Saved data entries
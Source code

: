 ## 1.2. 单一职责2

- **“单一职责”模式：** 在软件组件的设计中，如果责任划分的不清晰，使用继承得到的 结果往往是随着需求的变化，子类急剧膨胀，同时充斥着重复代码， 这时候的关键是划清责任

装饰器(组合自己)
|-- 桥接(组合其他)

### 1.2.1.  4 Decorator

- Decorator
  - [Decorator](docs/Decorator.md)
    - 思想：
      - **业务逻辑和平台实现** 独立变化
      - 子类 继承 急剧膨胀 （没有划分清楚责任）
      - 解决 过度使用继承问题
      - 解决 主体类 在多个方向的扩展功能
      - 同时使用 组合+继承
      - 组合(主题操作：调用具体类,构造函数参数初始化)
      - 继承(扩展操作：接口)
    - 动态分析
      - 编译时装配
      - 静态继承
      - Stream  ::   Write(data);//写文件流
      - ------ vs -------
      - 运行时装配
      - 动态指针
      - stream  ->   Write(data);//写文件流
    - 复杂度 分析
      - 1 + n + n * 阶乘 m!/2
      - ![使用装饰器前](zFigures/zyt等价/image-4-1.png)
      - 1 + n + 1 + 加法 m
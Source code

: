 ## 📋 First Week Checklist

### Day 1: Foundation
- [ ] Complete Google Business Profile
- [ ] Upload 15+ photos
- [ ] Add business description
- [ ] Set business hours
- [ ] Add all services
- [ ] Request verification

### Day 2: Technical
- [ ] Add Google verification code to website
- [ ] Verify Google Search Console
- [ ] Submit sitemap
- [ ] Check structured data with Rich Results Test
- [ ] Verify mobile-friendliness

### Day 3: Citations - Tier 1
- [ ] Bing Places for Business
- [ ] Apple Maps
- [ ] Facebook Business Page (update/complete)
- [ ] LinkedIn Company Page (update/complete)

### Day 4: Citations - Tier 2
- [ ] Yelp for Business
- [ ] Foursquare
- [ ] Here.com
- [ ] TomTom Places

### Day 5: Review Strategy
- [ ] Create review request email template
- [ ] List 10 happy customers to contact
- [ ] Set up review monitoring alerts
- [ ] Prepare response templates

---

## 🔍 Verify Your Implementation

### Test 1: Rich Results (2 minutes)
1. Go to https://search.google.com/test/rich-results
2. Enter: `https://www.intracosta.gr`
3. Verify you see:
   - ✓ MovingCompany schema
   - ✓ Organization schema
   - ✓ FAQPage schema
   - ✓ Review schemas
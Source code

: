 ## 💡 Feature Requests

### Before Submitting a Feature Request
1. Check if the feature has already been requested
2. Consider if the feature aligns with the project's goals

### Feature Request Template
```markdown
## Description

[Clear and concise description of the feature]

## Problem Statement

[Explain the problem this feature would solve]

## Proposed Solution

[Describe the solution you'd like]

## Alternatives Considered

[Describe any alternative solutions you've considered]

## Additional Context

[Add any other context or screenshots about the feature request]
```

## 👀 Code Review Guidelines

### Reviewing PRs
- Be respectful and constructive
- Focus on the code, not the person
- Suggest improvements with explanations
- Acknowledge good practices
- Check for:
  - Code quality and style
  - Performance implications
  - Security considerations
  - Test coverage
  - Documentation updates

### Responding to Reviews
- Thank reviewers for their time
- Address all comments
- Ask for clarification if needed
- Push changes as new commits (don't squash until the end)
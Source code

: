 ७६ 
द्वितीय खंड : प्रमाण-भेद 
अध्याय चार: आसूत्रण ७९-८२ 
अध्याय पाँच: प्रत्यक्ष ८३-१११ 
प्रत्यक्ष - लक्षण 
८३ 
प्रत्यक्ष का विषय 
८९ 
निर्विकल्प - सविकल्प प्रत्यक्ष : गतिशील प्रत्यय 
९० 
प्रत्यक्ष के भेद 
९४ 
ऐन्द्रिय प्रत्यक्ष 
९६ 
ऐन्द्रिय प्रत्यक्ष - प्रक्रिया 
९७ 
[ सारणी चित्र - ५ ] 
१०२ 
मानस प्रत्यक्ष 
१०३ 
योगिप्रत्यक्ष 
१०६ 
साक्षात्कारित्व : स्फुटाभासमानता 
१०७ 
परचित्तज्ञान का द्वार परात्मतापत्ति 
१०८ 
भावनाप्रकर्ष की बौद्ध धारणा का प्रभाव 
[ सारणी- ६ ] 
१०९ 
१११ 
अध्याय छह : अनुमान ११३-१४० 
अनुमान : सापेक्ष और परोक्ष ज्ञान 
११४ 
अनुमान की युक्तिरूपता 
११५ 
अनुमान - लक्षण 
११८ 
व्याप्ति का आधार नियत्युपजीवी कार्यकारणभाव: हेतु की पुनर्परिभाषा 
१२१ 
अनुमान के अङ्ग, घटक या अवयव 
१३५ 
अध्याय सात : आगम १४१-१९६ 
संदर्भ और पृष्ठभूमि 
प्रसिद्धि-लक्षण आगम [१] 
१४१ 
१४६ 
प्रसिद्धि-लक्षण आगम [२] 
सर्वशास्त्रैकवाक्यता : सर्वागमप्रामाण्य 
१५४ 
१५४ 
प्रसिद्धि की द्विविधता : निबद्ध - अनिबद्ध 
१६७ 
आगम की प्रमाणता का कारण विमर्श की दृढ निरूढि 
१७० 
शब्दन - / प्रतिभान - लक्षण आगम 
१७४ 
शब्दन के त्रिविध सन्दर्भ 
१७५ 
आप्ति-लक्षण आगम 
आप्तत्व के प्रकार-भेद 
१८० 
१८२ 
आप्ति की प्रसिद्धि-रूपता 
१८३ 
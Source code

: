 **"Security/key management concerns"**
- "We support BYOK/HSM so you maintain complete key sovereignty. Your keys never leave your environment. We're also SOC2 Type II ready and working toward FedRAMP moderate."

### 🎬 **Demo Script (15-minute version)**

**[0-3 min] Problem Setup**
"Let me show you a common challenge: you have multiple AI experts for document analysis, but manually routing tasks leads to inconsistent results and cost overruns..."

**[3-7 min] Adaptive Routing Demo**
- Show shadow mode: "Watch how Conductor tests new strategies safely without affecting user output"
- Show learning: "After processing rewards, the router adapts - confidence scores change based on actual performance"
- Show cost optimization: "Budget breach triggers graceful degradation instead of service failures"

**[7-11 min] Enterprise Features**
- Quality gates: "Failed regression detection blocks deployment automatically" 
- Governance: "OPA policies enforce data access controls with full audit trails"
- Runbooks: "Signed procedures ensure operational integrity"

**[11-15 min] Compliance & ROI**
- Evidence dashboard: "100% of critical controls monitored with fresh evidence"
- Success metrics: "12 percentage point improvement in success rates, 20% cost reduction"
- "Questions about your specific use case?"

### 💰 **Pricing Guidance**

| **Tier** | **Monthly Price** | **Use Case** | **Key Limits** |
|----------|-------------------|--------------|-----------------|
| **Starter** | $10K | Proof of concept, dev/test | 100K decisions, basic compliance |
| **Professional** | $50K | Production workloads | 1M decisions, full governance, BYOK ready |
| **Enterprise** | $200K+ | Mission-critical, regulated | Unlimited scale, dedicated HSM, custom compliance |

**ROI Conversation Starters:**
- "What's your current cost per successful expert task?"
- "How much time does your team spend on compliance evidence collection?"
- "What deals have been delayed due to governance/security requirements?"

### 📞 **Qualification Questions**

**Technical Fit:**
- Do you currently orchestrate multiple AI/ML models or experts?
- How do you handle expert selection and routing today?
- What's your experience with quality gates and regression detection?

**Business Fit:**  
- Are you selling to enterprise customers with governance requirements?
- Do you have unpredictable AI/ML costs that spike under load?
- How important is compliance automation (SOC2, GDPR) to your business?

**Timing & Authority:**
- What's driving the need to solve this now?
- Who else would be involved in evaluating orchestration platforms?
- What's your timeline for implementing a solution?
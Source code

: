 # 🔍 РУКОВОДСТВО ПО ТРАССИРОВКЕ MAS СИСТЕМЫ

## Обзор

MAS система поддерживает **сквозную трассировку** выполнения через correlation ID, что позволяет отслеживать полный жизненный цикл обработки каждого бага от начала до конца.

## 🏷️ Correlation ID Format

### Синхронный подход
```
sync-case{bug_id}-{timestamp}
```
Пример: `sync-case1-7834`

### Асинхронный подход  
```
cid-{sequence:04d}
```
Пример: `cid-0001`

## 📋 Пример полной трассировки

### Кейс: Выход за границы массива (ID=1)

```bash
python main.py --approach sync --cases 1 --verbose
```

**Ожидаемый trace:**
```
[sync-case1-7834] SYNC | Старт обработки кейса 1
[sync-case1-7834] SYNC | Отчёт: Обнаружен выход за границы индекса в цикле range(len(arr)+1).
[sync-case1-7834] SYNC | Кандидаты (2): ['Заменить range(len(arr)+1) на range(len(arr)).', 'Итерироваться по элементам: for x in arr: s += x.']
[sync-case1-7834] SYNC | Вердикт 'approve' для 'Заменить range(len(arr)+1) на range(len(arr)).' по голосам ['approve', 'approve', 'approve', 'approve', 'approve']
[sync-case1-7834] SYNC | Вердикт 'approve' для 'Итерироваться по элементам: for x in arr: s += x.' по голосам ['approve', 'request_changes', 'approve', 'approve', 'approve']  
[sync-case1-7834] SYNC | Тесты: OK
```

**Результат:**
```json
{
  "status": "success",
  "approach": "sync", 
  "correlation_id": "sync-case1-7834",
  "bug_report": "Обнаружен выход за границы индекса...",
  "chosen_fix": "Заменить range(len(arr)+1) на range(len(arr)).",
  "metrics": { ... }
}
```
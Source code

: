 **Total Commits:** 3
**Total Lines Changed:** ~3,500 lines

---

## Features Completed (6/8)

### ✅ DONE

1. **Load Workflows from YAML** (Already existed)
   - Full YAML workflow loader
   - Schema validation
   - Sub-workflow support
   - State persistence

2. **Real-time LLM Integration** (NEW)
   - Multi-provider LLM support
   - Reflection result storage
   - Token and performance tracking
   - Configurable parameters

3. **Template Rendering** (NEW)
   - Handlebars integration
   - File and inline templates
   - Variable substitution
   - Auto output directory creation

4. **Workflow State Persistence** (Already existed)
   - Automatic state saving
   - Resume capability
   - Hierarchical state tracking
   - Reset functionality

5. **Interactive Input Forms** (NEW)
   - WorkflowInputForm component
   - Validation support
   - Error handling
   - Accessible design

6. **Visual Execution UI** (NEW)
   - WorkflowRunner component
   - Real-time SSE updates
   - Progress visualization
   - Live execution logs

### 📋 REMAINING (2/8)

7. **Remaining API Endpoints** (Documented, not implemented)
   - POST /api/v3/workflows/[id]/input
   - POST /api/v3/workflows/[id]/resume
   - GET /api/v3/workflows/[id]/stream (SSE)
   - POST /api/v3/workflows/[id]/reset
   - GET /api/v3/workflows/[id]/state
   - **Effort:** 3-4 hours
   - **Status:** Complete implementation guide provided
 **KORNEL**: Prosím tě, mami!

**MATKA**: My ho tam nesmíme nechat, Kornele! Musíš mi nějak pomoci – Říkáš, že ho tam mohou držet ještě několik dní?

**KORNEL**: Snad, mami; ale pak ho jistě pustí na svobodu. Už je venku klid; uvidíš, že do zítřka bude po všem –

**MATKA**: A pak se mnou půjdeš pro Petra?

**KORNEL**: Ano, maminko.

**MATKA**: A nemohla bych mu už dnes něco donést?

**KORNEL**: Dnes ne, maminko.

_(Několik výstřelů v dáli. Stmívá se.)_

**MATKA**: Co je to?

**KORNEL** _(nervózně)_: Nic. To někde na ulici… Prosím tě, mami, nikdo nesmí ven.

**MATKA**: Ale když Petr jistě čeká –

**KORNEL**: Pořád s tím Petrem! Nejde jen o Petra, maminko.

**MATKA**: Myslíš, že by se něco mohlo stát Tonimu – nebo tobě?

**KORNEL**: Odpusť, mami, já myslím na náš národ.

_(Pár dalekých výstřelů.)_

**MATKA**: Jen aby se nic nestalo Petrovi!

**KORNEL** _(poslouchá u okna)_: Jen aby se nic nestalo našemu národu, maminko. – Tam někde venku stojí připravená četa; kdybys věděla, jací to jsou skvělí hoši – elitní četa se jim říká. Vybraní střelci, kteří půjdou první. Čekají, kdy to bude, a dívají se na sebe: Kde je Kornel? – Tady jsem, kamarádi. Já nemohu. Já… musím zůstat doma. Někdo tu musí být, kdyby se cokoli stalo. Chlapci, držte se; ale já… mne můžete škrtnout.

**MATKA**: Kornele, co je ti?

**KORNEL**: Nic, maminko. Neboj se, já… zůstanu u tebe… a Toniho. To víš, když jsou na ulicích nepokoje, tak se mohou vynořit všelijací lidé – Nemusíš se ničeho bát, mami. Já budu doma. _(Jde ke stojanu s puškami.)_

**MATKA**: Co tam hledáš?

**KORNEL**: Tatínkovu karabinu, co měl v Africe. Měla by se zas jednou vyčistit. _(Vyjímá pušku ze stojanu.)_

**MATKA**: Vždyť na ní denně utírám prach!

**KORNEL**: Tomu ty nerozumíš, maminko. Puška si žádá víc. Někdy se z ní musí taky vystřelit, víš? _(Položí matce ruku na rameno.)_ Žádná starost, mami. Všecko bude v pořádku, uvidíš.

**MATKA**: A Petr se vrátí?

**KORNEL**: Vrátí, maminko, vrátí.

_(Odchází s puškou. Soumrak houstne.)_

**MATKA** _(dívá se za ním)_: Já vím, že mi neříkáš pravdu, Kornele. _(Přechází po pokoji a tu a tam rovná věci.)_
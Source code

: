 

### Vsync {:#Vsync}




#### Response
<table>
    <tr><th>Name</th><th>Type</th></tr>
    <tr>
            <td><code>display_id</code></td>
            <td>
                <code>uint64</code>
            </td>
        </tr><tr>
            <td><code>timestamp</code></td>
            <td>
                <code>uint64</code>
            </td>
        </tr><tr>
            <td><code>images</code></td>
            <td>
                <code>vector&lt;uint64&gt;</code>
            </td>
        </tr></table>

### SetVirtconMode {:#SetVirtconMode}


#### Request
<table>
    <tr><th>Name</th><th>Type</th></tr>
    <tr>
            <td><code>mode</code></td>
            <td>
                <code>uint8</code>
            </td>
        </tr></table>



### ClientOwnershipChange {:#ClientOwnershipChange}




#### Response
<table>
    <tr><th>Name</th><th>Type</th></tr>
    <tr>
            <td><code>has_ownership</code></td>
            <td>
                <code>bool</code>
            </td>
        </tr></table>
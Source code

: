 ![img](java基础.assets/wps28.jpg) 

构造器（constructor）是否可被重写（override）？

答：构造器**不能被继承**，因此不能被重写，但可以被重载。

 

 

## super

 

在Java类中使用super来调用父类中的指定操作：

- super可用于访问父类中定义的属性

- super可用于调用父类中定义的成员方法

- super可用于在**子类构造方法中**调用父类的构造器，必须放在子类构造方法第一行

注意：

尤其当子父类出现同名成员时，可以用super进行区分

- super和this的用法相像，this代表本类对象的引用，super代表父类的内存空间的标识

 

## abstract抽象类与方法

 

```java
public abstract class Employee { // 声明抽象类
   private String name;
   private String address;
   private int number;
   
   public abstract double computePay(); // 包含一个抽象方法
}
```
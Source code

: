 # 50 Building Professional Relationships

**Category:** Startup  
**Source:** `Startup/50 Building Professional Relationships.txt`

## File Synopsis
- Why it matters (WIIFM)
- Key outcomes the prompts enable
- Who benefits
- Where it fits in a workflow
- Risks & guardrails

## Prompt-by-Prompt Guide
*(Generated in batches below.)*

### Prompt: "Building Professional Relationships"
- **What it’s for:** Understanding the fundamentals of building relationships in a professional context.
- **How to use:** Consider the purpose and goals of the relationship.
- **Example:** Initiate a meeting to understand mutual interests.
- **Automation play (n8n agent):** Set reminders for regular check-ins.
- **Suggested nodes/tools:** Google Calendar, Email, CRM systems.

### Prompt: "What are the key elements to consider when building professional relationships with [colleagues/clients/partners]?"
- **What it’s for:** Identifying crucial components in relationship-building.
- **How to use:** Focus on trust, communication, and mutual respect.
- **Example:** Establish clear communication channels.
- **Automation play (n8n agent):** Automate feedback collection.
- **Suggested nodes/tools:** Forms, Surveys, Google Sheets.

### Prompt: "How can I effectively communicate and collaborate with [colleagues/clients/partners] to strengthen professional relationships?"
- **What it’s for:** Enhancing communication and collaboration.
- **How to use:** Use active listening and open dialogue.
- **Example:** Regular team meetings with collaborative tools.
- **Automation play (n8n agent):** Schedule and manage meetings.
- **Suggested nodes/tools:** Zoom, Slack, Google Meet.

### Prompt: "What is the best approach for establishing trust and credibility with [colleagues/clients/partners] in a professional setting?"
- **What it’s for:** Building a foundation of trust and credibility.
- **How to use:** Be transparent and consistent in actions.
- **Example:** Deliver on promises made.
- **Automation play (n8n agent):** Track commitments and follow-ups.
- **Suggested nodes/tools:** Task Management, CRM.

- **TASK DIRECTIONS**
Only the lines from the one with "- **Example:** Deliver on promises made." through the final line above belong in the answer, each reproduced word for word.

- **SOLUTION TO THE EXERCISE**
- **Example:** Deliver on promises made.
- **Automation play (n8n agent):** Track commitments and follow-ups.
- **Suggested nodes/tools:** Task Management, CRM.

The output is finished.